**ASSIGNMENT**
Transcribe every entry exactly, leaving out any pictures.

**Saved data entries**
Segment Open

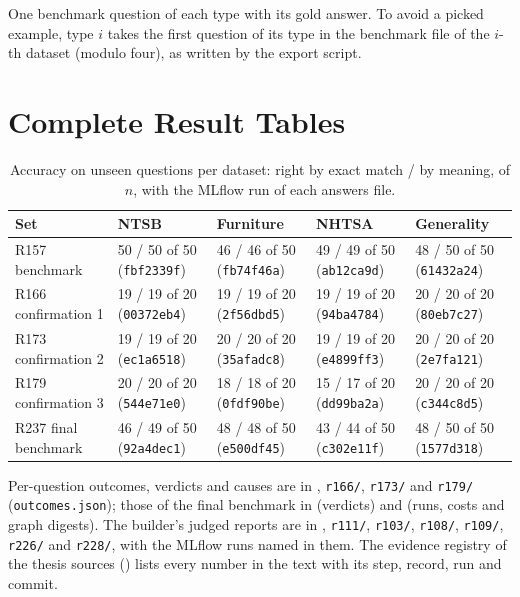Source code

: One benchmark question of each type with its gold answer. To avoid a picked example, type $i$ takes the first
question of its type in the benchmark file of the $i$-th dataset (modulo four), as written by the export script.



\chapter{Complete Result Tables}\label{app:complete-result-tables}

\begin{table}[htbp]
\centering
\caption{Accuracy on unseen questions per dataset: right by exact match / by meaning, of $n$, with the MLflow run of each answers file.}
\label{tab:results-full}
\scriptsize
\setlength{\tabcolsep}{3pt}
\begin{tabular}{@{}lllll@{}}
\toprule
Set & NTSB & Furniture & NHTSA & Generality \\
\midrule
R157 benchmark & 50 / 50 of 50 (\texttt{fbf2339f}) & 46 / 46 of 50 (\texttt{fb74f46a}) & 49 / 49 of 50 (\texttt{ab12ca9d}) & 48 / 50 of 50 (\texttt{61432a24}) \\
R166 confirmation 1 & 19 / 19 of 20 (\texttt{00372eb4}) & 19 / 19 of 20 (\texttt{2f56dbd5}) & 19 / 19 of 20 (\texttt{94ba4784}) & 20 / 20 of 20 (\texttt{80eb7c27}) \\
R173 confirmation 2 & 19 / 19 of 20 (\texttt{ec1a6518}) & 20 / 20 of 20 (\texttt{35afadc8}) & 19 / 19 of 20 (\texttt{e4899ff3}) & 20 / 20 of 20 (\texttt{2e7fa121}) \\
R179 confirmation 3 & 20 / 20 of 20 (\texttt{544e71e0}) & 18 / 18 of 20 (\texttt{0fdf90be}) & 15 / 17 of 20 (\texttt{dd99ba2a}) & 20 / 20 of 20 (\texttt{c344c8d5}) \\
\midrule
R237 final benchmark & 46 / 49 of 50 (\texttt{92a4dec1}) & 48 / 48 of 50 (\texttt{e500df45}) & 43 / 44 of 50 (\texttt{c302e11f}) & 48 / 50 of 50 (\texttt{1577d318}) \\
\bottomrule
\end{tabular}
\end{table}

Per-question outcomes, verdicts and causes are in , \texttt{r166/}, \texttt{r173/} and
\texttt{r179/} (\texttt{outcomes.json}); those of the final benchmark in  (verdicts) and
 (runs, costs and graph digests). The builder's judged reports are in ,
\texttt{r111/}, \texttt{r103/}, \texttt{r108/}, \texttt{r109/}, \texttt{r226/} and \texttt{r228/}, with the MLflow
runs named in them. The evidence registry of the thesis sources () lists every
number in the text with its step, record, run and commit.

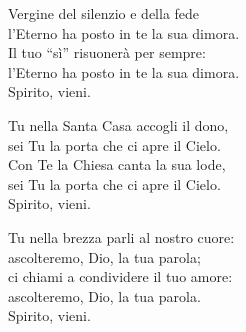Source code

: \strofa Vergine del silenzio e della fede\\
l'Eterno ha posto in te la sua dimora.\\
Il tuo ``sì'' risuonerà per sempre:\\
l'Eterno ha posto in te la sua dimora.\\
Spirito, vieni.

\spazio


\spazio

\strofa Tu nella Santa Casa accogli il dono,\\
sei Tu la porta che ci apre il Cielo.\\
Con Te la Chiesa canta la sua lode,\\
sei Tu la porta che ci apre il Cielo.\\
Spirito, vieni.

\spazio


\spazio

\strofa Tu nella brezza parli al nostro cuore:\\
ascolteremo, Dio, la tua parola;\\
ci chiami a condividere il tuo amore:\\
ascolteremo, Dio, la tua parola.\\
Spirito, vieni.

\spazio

Segment Closed

**RESPONSE TO THIS EXERCISE**
Source code

: One benchmark question of each type with its gold answer. To avoid a picked example, type $i$ takes the first
question of its type in the benchmark file of the $i$-th dataset (modulo four), as written by the export script.



\chapter{Complete Result Tables}\label{app:complete-result-tables}

\begin{table}[htbp]
\centering
\caption{Accuracy on unseen questions per dataset: right by exact match / by meaning, of $n$, with the MLflow run of each answers file.}
\label{tab:results-full}
\scriptsize
\setlength{\tabcolsep}{3pt}
\begin{tabular}{@{}lllll@{}}
\toprule
Set & NTSB & Furniture & NHTSA & Generality \\
\midrule
R157 benchmark & 50 / 50 of 50 (\texttt{fbf2339f}) & 46 / 46 of 50 (\texttt{fb74f46a}) & 49 / 49 of 50 (\texttt{ab12ca9d}) & 48 / 50 of 50 (\texttt{61432a24}) \\
R166 confirmation 1 & 19 / 19 of 20 (\texttt{00372eb4}) & 19 / 19 of 20 (\texttt{2f56dbd5}) & 19 / 19 of 20 (\texttt{94ba4784}) & 20 / 20 of 20 (\texttt{80eb7c27}) \\
R173 confirmation 2 & 19 / 19 of 20 (\texttt{ec1a6518}) & 20 / 20 of 20 (\texttt{35afadc8}) & 19 / 19 of 20 (\texttt{e4899ff3}) & 20 / 20 of 20 (\texttt{2e7fa121}) \\
R179 confirmation 3 & 20 / 20 of 20 (\texttt{544e71e0}) & 18 / 18 of 20 (\texttt{0fdf90be}) & 15 / 17 of 20 (\texttt{dd99ba2a}) & 20 / 20 of 20 (\texttt{c344c8d5}) \\
\midrule
R237 final benchmark & 46 / 49 of 50 (\texttt{92a4dec1}) & 48 / 48 of 50 (\texttt{e500df45}) & 43 / 44 of 50 (\texttt{c302e11f}) & 48 / 50 of 50 (\texttt{1577d318}) \\
\bottomrule
\end{tabular}
\end{table}

Per-question outcomes, verdicts and causes are in , \texttt{r166/}, \texttt{r173/} and
\texttt{r179/} (\texttt{outcomes.json}); those of the final benchmark in  (verdicts) and
 (runs, costs and graph digests). The builder's judged reports are in ,
\texttt{r111/}, \texttt{r103/}, \texttt{r108/}, \texttt{r109/}, \texttt{r226/} and \texttt{r228/}, with the MLflow
runs named in them. The evidence registry of the thesis sources () lists every
number in the text with its step, record, run and commit.

Source code

: \strofa Vergine del silenzio e della fede\\
l'Eterno ha posto in te la sua dimora.\\
Il tuo ``sì'' risuonerà per sempre:\\
l'Eterno ha posto in te la sua dimora.\\
Spirito, vieni.

\spazio


\spazio

\strofa Tu nella Santa Casa accogli il dono,\\
sei Tu la porta che ci apre il Cielo.\\
Con Te la Chiesa canta la sua lode,\\
sei Tu la porta che ci apre il Cielo.\\
Spirito, vieni.

\spazio


\spazio

\strofa Tu nella brezza parli al nostro cuore:\\
ascolteremo, Dio, la tua parola;\\
ci chiami a condividere il tuo amore:\\
ascolteremo, Dio, la tua parola.\\
Spirito, vieni.

\spazio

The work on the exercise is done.